Or how about the fifteenth chapter of Leviticus? It tells us that during a woman's menstrual time a man must not touch her body, her clothes, or her bed, because they're all unclean—as the woman herself is for seven days. "And on the eighth day she shall take unto her two turtles, or two young pigeons, and bring them unto the priest, to the door of the tabernacle of the congregation" (Leviticus 15:29).

Turtles or pigeons. That's about as much wiggle room as you'll find in Leviticus.

Slavery? No problem. Leviticus 25:44 says it's okay so long as the slaves are of another religion: "Both thy bondmen and thy bondmaids, which thou shalt have, shall be of the heathen that are round about you; of them shall ye buy bondmen and bondmaids."

But if you're a boy and you happen to see your little sister naked (as in, say, watching your mother change your sister's diaper), "it is a wicked thing; and they shall be cut off in the sight of their people" (Leviticus 20:17).

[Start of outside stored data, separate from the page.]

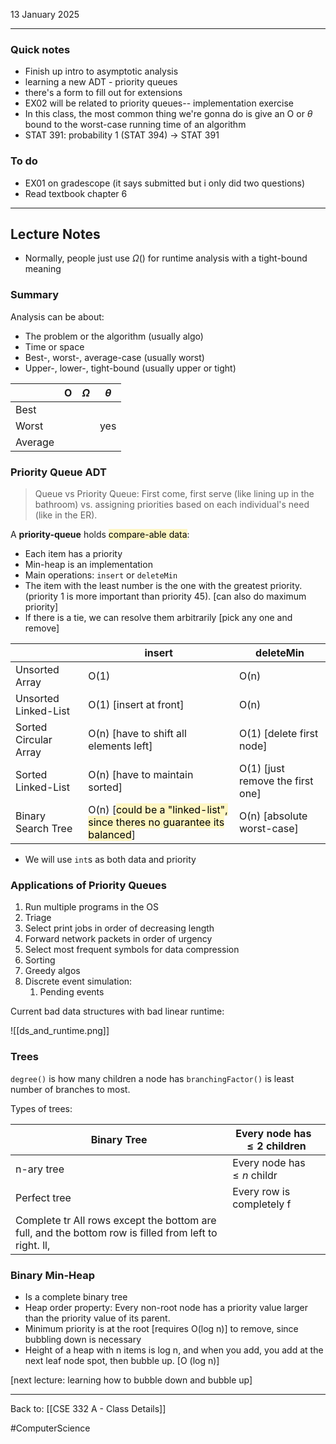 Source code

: 13 January 2025

---
### Quick notes
- Finish up intro to asymptotic analysis
- learning a new ADT - priority queues
- there's a form to fill out for extensions
- EX02 will be related to priority queues-- implementation exercise
- In this class, the most common thing we're gonna do is give an O or $\theta$ bound to the worst-case running time of an algorithm
- STAT 391: probability 1 (STAT 394) -> STAT 391

### To do
- EX01 on gradescope (it says submitted but i only did two questions)
- Read textbook chapter 6

---
## Lecture Notes

- Normally, people just use $\Omega()$ for runtime analysis with a tight-bound meaning

### Summary
Analysis can be about:
- The problem or the algorithm (usually algo)
- Time or space 
- Best-, worst-, average-case (usually worst)
- Upper-, lower-, tight-bound (usually upper or tight)

|         | O   | $\Omega$ | $\theta$ |
| ------- | --- | -------- | -------- |
| Best    |     |          |          |
| Worst   |     |          | yes      |
| Average |     |          |          |

### Priority Queue ADT

>Queue vs Priority Queue: First come, first serve (like lining up in the bathroom) vs. assigning priorities based on each individual's need (like in the ER).

A **priority-queue** holds <mark style="background: #FFF3A3A6;">compare-able data</mark>:
- Each item has a priority
- Min-heap is an implementation
- Main operations: `insert` or `deleteMin`
- The item with the least number is the one with the greatest priority. (priority 1 is more important than priority 45). [can also do maximum priority]
- If there is a tie, we can resolve them arbitrarily [pick any one and remove]

|                       | insert                                                                                                              | deleteMin                        |
| --------------------- | ------------------------------------------------------------------------------------------------------------------- | -------------------------------- |
| Unsorted Array        | O(1)                                                                                                                | O(n)                             |
| Unsorted Linked-List  | O(1) [insert at front]                                                                                              | O(n)                             |
| Sorted Circular Array | O(n) [have to shift all elements left]                                                                              | O(1) [delete first node]         |
| Sorted Linked-List    | O(n) [have to maintain sorted]                                                                                      | O(1) [just remove the first one] |
| Binary Search Tree    | O(n) [<mark style="background: #FFF3A3A6;">could be a "linked-list", since theres no guarantee its balanced</mark>] | O(n) [absolute worst-case]       |

- We will use `int`s as both data and priority

### Applications of Priority Queues
1. Run multiple programs in the OS
2. Triage
3. Select print jobs in order of decreasing length
4. Forward network packets in order of urgency
5. Select most frequent symbols for data compression
6. Sorting
7. Greedy algos
8. Discrete event simulation:
	1. Pending events

Current bad data structures with bad linear runtime: 

![[ds_and_runtime.png]]

### Trees
`degree()` is how many children a node has
`branchingFactor()` is least number of branches to most.

Types of trees:

| Binary Tree   | Every node has $\leq 2$ children                                                       |
| ------------- | ------------------------------------------------------------------------------------- |
| n-ary tree    | Every node has $\leq n$ childr                                                         |
| Perfect tree  | Every row is completely f                                                              |
| Complete tr All rows except the bottom are full, and the bottom row is filled from left to right. ll,  |

### Binary Min-Heap
- Is a complete binary tree
- Heap order property: Every non-root node has a priority value larger than the priority value of its parent.
- Minimum priority is at the root [requires O(log n)] to remove, since bubbling down is necessary
- Height of a heap with n items is log n, and when you add, you add at the next leaf node spot, then bubble up. [O (log n)]

[next lecture: learning how to bubble down and bubble up]

---
Back to: [[CSE 332 A - Class Details]]

#ComputerScience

I don't even want to know what "cut off" means here.

My point is this: If we're going to ostracize gays because of what Leviticus says about them, then why don't we ostracize all the others among us who violate other rules Leviticus lays down? If it's because times have changed, if it's because we've outgrown the laws of Leviticus, why do we persist in holding on to the homophobic one that does perhaps the most harm to our principle of equality before the law?

So why don't American Episcopalians just tell the British Anglicans to go jump in the lake? Provided, of course, that in the spirit of Leviticus the Brits first properly cover up what the Monty Python boys call their "naughty bits."